---------- Provided entries ----------
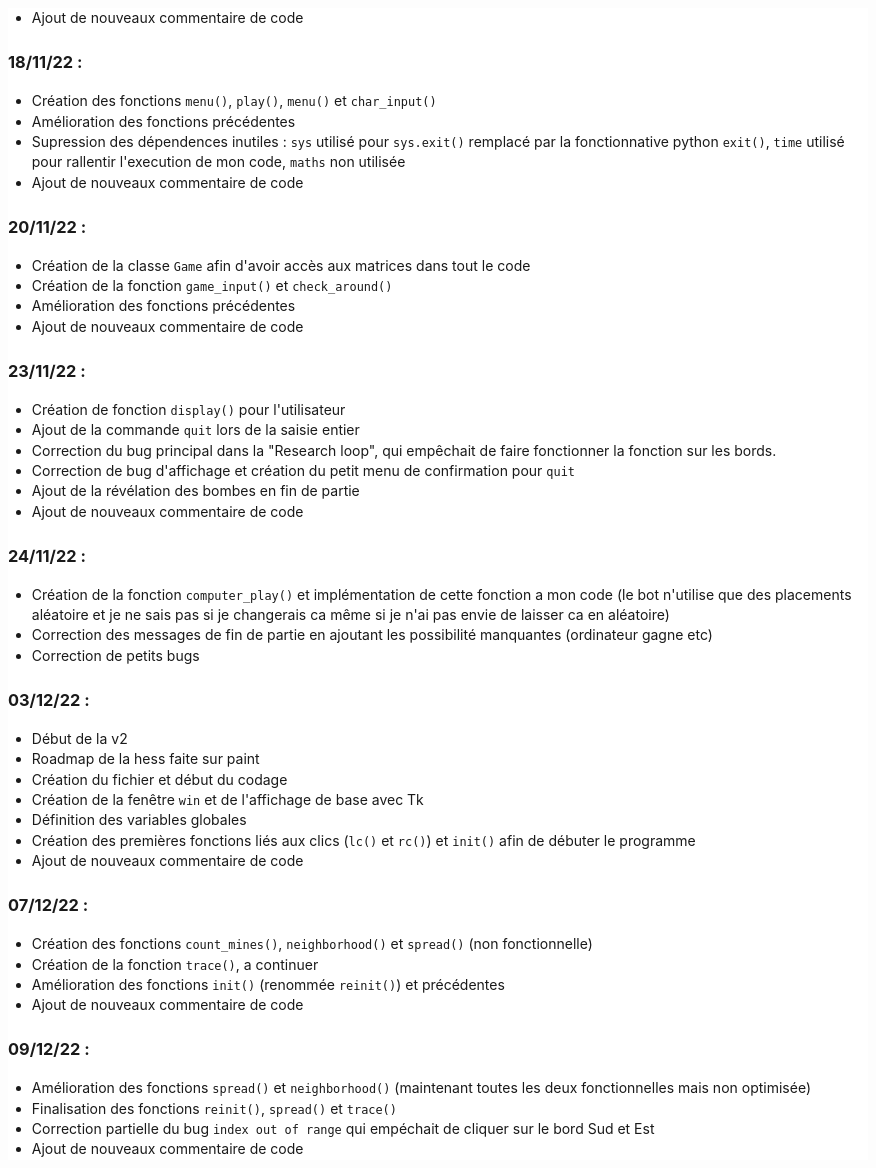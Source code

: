 - Ajout de nouveaux commentaire de code

### 18/11/22 :
- Création des fonctions `menu()`, `play()`, `menu()` et `char_input()`
- Amélioration des fonctions précédentes
- Supression des dépendences inutiles : `sys` utilisé pour `sys.exit()` remplacé par la fonctionnative python `exit()`, `time` utilisé pour rallentir l'execution de mon code, `maths` non utilisée
- Ajout de nouveaux commentaire de code

### 20/11/22 : 
- Création de la classe `Game` afin d'avoir accès aux matrices dans tout le code
- Création de la fonction `game_input()` et `check_around()`
- Amélioration des fonctions précédentes
- Ajout de nouveaux commentaire de code

### 23/11/22 :
- Création de fonction `display()` pour l'utilisateur
- Ajout de la commande `quit` lors de la saisie entier 
- Correction du bug principal dans la "Research loop", qui empêchait de faire fonctionner la fonction sur les bords.
- Correction de bug d'affichage et création du petit menu de confirmation pour `quit`
- Ajout de la révélation des bombes en fin de partie
- Ajout de nouveaux commentaire de code

### 24/11/22 : 
- Création de la fonction `computer_play()` et implémentation de cette fonction a mon code (le bot n'utilise que des placements aléatoire et je ne sais pas si je changerais ca même si je n'ai pas envie de laisser ca en aléatoire)
- Correction des messages de fin de partie en ajoutant les possibilité manquantes (ordinateur gagne etc)
- Correction de petits bugs

### 03/12/22 :
- Début de la v2
- Roadmap de la hess faite sur paint
- Création du fichier et début du codage
- Création de la fenêtre `win` et de l'affichage de base avec Tk
- Définition des variables globales
- Création des premières fonctions liés aux clics (`lc()` et `rc()`) et `init()` afin de débuter le programme
- Ajout de nouveaux commentaire de code


### 07/12/22 :
- Création des fonctions `count_mines()`, `neighborhood()` et `spread()` (non fonctionnelle)
- Création de la fonction `trace()`, a continuer
- Amélioration des fonctions `init()` (renommée `reinit()`) et précédentes
- Ajout de nouveaux commentaire de code


### 09/12/22 :
- Amélioration des fonctions `spread()` et `neighborhood()` (maintenant toutes les deux fonctionnelles mais non optimisée)
- Finalisation des fonctions `reinit()`, `spread()` et `trace()`
- Correction partielle du bug `index out of range` qui empéchait de cliquer sur le bord Sud et Est
- Ajout de nouveaux commentaire de code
----------
• Problem: Could you transcribe all of the data exactly and omit the pictures?

• Response box:
Source code

: - Ajout de nouveaux commentaire de code

### 18/11/22 :
- Création des fonctions `menu()`, `play()`, `menu()` et `char_input()`
- Amélioration des fonctions précédentes
- Supression des dépendences inutiles : `sys` utilisé pour `sys.exit()` remplacé par la fonctionnative python `exit()`, `time` utilisé pour rallentir l'execution de mon code, `maths` non utilisée
- Ajout de nouveaux commentaire de code

### 20/11/22 : 
- Création de la classe `Game` afin d'avoir accès aux matrices dans tout le code
- Création de la fonction `game_input()` et `check_around()`
- Amélioration des fonctions précédentes
- Ajout de nouveaux commentaire de code

### 23/11/22 :
- Création de fonction `display()` pour l'utilisateur
- Ajout de la commande `quit` lors de la saisie entier 
- Correction du bug principal dans la "Research loop", qui empêchait de faire fonctionner la fonction sur les bords.
- Correction de bug d'affichage et création du petit menu de confirmation pour `quit`
- Ajout de la révélation des bombes en fin de partie
- Ajout de nouveaux commentaire de code

### 24/11/22 : 
- Création de la fonction `computer_play()` et implémentation de cette fonction a mon code (le bot n'utilise que des placements aléatoire et je ne sais pas si je changerais ca même si je n'ai pas envie de laisser ca en aléatoire)
- Correction des messages de fin de partie en ajoutant les possibilité manquantes (ordinateur gagne etc)
- Correction de petits bugs

### 03/12/22 :
- Début de la v2
- Roadmap de la hess faite sur paint
- Création du fichier et début du codage
- Création de la fenêtre `win` et de l'affichage de base avec Tk
- Définition des variables globales
- Création des premières fonctions liés aux clics (`lc()` et `rc()`) et `init()` afin de débuter le programme
- Ajout de nouveaux commentaire de code


### 07/12/22 :
- Création des fonctions `count_mines()`, `neighborhood()` et `spread()` (non fonctionnelle)
- Création de la fonction `trace()`, a continuer
- Amélioration des fonctions `init()` (renommée `reinit()`) et précédentes
- Ajout de nouveaux commentaire de code


### 09/12/22 :
- Amélioration des fonctions `spread()` et `neighborhood()` (maintenant toutes les deux fonctionnelles mais non optimisée)
- Finalisation des fonctions `reinit()`, `spread()` et `trace()`
- Correction partielle du bug `index out of range` qui empéchait de cliquer sur le bord Sud et Est
- Ajout de nouveaux commentaire de code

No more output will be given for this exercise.